Traveling to Bali is a dream journey for many people, but your dream Bali travel may end up in disaster if not planned well. The numbers of visitations to Bali is high every year, and even more during peak seasons such as Indonesian school holiday, Christmas, New Year and Muslim’s ‘Lebaran’ (Eid El Fitr). Many newbie travelers end up with some problems when they arrive in Bali, so they cannot enjoy their holiday in full. While solo travelers or backpackers may grudgingly welcome them as experiences, people who travel with families especially kids will not want to take that risk.

The common problems in Bali travel for newbie can be various: bad hotel service, bad tour guide or personal driver service, map that does not exactly show the right location, taxi drivers that raise the fare, until health problems that come from the tropical heat and insects (especially from people who live in four season countries). Newbie travelers, especially those with kids, must gather the most useful info to make their travel more fun and comfortable.

Bali Travel Information for Families with Kids

Travel plans can be different between people because you may also have different preferences during your travel, but some important information can make the difference between fun and unpleasant holiday.
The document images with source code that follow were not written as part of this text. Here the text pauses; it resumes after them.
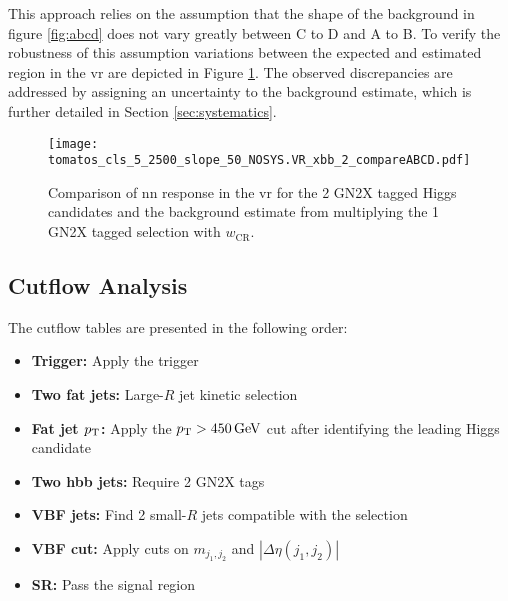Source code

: This approach relies on the assumption that the shape of the background in figure \ref{fig:abcd} does not vary greatly between C to D and A to B. To verify the robustness of this assumption variations between the expected and estimated region in the \ac{vr} are depicted in Figure \ref{fig:compareABCD}. The observed discrepancies are addressed by assigning an uncertainty to the background estimate, which is further detailed in Section \ref{sec:systematics}.
\begin{figure}
    \centering
    \texttt{[image: tomatos\_cls\_5\_2500\_slope\_50\_NOSYS.VR\_xbb\_2\_compareABCD.pdf]}
    \caption[]{Comparison of \ac{nn} response in the \ac{vr} for the 2 GN2X tagged Higgs candidates and the background estimate from multiplying the 1 GN2X tagged selection with $w_\text{CR}$.}
    \label{fig:compareABCD}
\end{figure}

\subsection{Cutflow Analysis}
The cutflow tables are presented in the following order:

\begin{itemize}
    \item \textbf{Trigger:} Apply the trigger
    \item \textbf{Two fat jets:} Large-$R$ jet kinetic selection
    \item \textbf{Fat jet $p_{\text{T}}$:} Apply the $p_{\text{T}} > \qty[]{450}{GeV}$ cut after identifying the leading Higgs candidate
    \item \textbf{Two hbb jets:} Require 2 GN2X tags
    \item \textbf{VBF jets:} Find 2 small-$R$ jets compatible with the selection
    \item \textbf{VBF cut:} Apply cuts on $m_{j_1,j_2}$ and $|\Delta\eta(j_1,j_2)|$
    \item \textbf{SR:} Pass the signal region
\end{itemize}

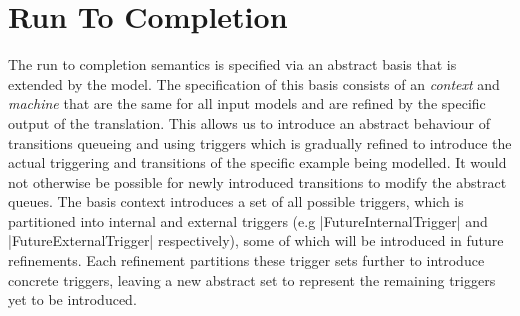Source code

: 

\section{Run To Completion}
\label{sec:run-completion}
\label{sec:translation}
The run to completion semantics is specified via an abstract basis that is extended by the model.
%
%
%
The specification of this basis consists of an \EVENTB \emph{context} and \emph{machine} that are
the same for all input models and are refined by the specific output of the translation.
This allows us to introduce an abstract behaviour of transitions queueing and using triggers which is gradually refined to introduce the actual triggering and transitions of the specific example being modelled.
It would not otherwise be possible for newly introduced transitions to modify the abstract queues.
The basis context introduces a set of all possible triggers, 
which is partitioned into internal and external triggers
(e.g |FutureInternalTrigger| and |FutureExternalTrigger| respectively),
some of which will be introduced in future refinements.
Each refinement partitions these trigger sets further to introduce concrete triggers,
leaving a new abstract set to represent the remaining triggers yet to be introduced.



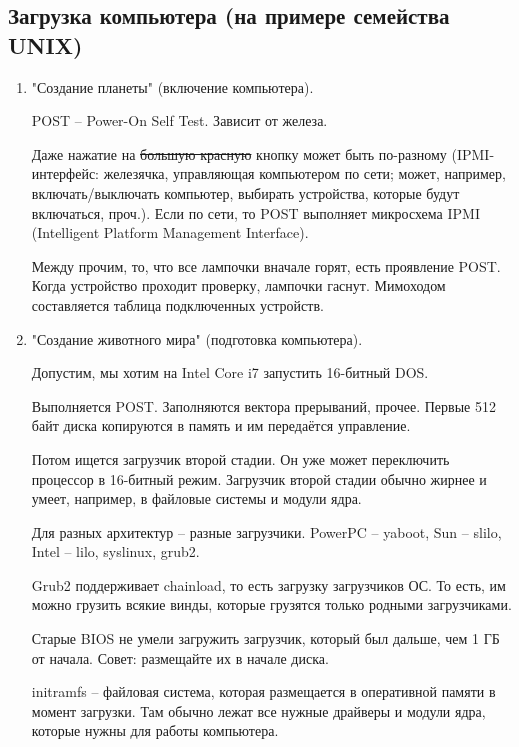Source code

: \documentclass[a4paper,10pt]{article}
\begin{document}
\subsection{Загрузка компьютера (на примере семейства UNIX)}
\begin{enumerate}
\item "Создание планеты" (включение компьютера).

POST -- Power-On Self Test. Зависит от железа.

Даже нажатие на \sout{большую красную} кнопку может быть по-разному (IPMI-интерфейс: железячка, управляющая компьютером по сети; может, например, включать/выключать компьютер, выбирать устройства, которые будут включаться, проч.).
Если по сети, то POST выполняет микросхема IPMI (Intelligent Platform Management Interface).

Между прочим, то, что все лампочки вначале горят, есть проявление POST. Когда устройство проходит проверку, лампочки гаснут. Мимоходом составляется таблица подключенных устройств.

\item "Создание животного мира" (подготовка компьютера).

Допустим, мы хотим на Intel Core i7 запустить 16-битный DOS.

Выполняется POST. Заполняются вектора прерываний, прочее. Первые 512 байт диска копируются в память и им передаётся управление. 

Потом ищется загрузчик второй стадии. Он уже может переключить процессор в 16-битный режим. Загрузчик второй стадии обычно жирнее и умеет, например, в файловые системы и модули ядра.

Для разных архитектур -- разные загрузчики.
PowerPC -- yaboot, Sun -- slilo, Intel -- lilo, syslinux, grub2.

Grub2 поддерживает chainload, то есть загрузку загрузчиков ОС. То есть, им можно грузить всякие винды, которые грузятся только родными загрузчиками.

Старые BIOS не умели загружить загрузчик, который был дальше, чем 1 ГБ от начала. Совет: размещайте их в начале диска.

initramfs -- файловая система, которая размещается в оперативной памяти в момент загрузки. Там обычно лежат все нужные драйверы и модули ядра, которые нужны для работы компьютера.


\end{enumerate}
\end{document}
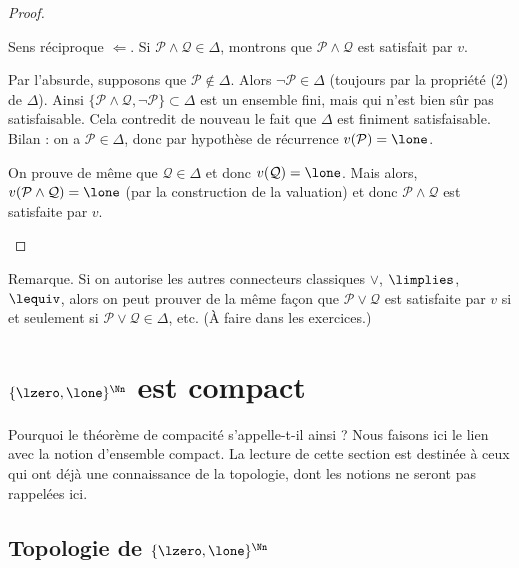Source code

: \documentclass[11pt,class=report,crop=false]{standalone}
\begin{document}
\begin{proof}
\begin{itemize}
	\medskip
	
	Sens réciproque $\Leftarrow$.
	Si $\mathcal{P} \land \mathcal{Q} \in \Delta$, montrons que $\mathcal{P} \land \mathcal{Q}$ est satisfait par $v$.
	 
	Par l'absurde, supposons que $\mathcal{P} \notin \Delta$. Alors $\lnot \mathcal{P} \in \Delta$ (toujours par la propriété (2) de $\Delta$). Ainsi $\{ \mathcal{P} \land \mathcal{Q}, \lnot \mathcal{P} \} \subset \Delta$ est un ensemble fini, mais qui n'est bien sûr pas satisfaisable. Cela contredit de nouveau le fait que $\Delta$ est finiment satisfaisable. 
	Bilan : on a $\mathcal{P} \in \Delta$, donc par hypothèse de récurrence $v(\mathcal{P}) = \lone$.
	
	On prouve de même que $\mathcal{Q} \in \Delta$ et donc $v(\mathcal{Q}) = \lone$. Mais alors, $v( \mathcal{P} \land \mathcal{Q}) = \lone$ (par la construction de la valuation) et donc $\mathcal{P} \land \mathcal{Q}$ est satisfaite par $v$.
		
\end{itemize}

	
\end{proof}

Remarque. Si on autorise les autres connecteurs classiques $\lor$, $\limplies$, $\lequiv$, alors
on peut prouver de la même façon que $\mathcal{P} \lor \mathcal{Q}$ est satisfaite par $v$ si et seulement si $\mathcal{P} \lor \mathcal{Q} \in \Delta$, etc. (À faire dans les exercices.)




\section{$\{\lzero,\lone\}^\Nn$ est compact}

Pourquoi le théorème de compacité s'appelle-t-il ainsi ?
Nous faisons ici le lien avec la notion d'ensemble compact.
La lecture de cette section est destinée à ceux qui ont déjà une connaissance de la topologie, dont les notions ne seront pas rappelées ici.

\subsection{Topologie de $\{\lzero,\lone\}^\Nn$}
\end{document}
Here is some useful information that you may find useful for your first Bali travel with kids:

  • Bali has two seasons: rainy and dry. The rainy season comes between October and April, and the dry season comes between May to September. However, sometimes you can experience periods of heavy rain during dry season, or days of no-rain at all during rainy season. Make sure you pack jacket or coat, extra towel, rubber flip-flops and clean socks, just in case.
  • Bali has public transportation, but besides occasional Perama bus, making your way around can be difficult because the public minivans are rare and unreliable in their schedules. Holiday in Bali means two things: renting motorbike or renting car with private driver (usually you pay extra for more than 8 hours and for petrol). Luckily, a good car rental service usually has dedicated drivers that are good in English and understand Bali well.
  • Unless you have money to stay at swanky hotel or resort, do not be surprised when you find out that the villa or cottage you order has slightly different condition from what the hotel booking website may show you. The room may be a bit aged and there are small faults in the shower caps (for example), but other than that, many cheap hotels, cottages and villas usually provide quite good place to stay.
  • ‘Bali Belly’ is a term applied to people (especially kids) who experience digestive problems because of the climate, weather, or food (there are so many spicy foods in Bali). Handle the problem by bringing some probiotic supplements and drink from bottled water if you are not sure.
  • Skip thick denims and high heels; you want something comfy for your Bali travel (unless you plan to hike). Bring summer dress, shorts, Bermuda pants, sandals and flats for fancy night at good restaurant. Prepare at least a pair of proper, covering clothes if you plan to visit temple.

This useful info will make your Bali travel easier to plan.